Your objective:
From the entries below, return exactly the lines beginning at the one that contains "- Use our own" and ending at the one that contains "run Webpack Encore.", both of them included, and only those lines.

The data:
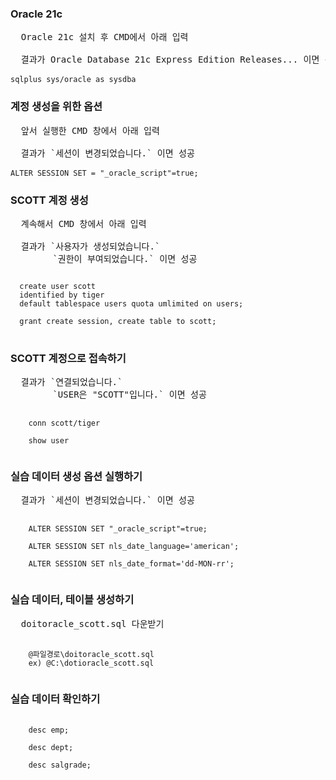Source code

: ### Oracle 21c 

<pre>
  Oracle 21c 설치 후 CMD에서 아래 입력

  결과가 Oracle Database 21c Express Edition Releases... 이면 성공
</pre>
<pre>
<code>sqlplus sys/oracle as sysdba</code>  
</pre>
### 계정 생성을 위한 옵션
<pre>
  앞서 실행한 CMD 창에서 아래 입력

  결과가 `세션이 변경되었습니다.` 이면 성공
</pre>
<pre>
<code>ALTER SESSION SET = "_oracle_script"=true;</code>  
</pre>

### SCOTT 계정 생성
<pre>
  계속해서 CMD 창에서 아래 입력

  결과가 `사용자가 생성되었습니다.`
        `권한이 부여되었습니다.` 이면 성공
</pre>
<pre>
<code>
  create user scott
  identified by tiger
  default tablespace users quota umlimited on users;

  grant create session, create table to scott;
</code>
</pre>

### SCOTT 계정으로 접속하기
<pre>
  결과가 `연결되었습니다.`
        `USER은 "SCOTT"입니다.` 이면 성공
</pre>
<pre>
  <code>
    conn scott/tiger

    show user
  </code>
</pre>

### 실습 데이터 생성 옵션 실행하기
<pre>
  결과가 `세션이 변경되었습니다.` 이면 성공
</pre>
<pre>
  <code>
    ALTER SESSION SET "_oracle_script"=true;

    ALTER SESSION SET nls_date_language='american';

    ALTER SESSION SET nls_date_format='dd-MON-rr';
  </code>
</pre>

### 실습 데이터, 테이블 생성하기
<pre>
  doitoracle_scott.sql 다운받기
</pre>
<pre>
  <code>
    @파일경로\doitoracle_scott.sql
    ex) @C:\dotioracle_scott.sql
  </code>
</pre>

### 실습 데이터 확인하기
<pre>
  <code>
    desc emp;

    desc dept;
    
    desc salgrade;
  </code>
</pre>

--

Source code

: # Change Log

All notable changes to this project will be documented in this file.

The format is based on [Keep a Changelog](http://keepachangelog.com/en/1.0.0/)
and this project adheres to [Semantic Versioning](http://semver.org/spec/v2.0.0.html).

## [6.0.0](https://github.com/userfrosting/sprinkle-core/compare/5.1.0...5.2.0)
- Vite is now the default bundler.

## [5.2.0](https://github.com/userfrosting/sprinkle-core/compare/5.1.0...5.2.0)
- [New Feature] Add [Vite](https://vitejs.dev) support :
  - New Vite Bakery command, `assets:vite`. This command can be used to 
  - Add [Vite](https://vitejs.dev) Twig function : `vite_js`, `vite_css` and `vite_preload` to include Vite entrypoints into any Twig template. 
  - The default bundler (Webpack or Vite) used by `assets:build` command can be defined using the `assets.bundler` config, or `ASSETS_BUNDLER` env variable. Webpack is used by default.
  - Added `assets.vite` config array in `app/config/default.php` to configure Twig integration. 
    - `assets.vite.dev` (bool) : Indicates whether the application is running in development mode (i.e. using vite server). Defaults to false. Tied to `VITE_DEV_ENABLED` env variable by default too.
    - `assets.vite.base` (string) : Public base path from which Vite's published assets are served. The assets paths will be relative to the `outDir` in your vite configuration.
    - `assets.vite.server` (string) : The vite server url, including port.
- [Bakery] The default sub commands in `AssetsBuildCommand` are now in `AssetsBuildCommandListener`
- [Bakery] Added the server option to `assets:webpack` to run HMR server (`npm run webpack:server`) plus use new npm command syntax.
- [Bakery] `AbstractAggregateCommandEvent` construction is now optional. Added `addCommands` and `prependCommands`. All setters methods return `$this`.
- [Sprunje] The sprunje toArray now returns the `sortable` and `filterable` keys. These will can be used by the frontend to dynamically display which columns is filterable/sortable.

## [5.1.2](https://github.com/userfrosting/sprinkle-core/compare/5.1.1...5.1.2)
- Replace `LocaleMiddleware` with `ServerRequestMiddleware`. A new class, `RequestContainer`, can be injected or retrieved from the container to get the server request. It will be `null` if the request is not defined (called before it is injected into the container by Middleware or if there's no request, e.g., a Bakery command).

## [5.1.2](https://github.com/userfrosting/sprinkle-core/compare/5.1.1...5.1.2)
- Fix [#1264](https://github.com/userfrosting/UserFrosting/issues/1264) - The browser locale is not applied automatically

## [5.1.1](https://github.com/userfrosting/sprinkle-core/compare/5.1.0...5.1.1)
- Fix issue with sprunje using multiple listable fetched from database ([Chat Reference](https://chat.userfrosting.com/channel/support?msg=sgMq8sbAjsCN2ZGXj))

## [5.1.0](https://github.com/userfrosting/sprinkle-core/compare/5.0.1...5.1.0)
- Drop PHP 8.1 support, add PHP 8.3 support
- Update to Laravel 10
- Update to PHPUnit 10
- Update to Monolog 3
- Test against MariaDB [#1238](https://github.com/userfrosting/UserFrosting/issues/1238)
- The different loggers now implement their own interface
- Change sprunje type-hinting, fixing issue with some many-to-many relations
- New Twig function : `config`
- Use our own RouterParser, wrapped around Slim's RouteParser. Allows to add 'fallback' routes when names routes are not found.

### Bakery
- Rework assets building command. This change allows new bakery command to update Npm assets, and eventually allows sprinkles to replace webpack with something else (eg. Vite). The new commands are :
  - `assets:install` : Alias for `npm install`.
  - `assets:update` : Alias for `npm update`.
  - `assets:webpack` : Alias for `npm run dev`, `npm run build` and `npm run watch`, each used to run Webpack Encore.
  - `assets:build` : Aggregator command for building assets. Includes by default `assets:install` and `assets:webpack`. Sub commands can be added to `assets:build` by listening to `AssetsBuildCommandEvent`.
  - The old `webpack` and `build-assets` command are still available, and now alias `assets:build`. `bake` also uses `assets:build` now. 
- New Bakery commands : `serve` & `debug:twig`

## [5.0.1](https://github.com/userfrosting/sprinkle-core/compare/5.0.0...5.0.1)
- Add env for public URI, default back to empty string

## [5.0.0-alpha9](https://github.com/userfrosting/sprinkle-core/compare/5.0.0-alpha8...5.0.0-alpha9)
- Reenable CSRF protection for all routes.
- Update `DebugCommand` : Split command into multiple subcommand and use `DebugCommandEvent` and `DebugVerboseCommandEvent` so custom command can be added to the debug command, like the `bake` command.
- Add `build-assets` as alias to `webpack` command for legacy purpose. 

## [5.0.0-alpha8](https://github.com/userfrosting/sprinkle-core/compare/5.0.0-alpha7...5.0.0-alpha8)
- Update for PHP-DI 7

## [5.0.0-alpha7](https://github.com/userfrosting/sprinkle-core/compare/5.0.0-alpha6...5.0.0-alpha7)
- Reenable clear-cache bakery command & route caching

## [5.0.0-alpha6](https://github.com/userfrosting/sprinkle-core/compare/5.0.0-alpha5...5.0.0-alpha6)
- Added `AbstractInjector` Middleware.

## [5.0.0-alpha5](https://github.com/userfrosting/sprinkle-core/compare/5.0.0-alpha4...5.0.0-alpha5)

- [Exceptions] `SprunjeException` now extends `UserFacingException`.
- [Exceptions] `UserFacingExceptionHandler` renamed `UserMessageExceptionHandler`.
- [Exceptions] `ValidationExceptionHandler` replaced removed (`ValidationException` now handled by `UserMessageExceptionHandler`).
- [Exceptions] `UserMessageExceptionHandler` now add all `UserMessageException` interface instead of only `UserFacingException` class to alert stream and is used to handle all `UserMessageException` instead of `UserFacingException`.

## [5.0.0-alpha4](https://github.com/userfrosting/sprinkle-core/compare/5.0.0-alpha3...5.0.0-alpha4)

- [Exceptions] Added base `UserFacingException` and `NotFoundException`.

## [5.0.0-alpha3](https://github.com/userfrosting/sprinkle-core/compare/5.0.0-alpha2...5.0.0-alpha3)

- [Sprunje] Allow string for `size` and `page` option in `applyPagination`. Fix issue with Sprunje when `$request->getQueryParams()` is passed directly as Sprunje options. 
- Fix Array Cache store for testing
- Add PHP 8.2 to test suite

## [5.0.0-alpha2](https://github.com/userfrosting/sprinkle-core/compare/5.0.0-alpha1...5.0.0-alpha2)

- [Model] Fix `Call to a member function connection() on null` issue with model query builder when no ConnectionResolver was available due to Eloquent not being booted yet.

...

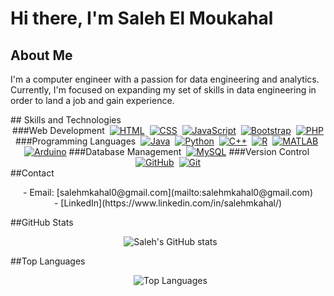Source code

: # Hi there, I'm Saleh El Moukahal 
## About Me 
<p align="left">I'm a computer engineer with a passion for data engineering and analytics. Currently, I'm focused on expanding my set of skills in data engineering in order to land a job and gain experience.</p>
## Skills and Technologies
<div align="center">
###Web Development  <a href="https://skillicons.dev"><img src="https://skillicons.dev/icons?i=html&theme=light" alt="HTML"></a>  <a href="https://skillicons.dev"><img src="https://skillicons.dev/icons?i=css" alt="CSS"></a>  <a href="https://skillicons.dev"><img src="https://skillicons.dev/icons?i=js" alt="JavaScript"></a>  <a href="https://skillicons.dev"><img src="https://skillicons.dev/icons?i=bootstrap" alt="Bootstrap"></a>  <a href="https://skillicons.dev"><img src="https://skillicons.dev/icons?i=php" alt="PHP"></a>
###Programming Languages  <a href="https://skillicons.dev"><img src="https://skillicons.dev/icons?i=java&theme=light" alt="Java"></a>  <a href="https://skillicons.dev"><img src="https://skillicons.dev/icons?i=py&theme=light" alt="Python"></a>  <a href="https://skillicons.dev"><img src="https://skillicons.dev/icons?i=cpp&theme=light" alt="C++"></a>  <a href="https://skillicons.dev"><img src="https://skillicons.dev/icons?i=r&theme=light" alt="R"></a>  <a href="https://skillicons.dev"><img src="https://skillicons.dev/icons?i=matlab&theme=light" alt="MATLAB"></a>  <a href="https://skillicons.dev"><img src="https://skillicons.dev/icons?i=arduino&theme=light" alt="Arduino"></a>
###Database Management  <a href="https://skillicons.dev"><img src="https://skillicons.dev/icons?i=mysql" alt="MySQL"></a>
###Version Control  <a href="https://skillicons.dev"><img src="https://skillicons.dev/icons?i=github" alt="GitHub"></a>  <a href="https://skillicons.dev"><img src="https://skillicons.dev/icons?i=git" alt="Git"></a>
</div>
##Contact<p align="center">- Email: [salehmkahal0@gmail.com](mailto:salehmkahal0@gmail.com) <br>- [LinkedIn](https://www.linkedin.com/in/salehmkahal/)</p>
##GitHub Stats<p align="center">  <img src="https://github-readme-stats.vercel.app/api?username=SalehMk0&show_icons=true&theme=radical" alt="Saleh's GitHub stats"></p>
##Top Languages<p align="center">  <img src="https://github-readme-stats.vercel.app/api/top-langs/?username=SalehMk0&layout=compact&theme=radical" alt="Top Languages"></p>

Result of this exercise:
- Use our own RouterParser, wrapped around Slim's RouteParser. Allows to add 'fallback' routes when names routes are not found.

### Bakery
- Rework assets building command. This change allows new bakery command to update Npm assets, and eventually allows sprinkles to replace webpack with something else (eg. Vite). The new commands are :
  - `assets:install` : Alias for `npm install`.
  - `assets:update` : Alias for `npm update`.
  - `assets:webpack` : Alias for `npm run dev`, `npm run build` and `npm run watch`, each used to run Webpack Encore.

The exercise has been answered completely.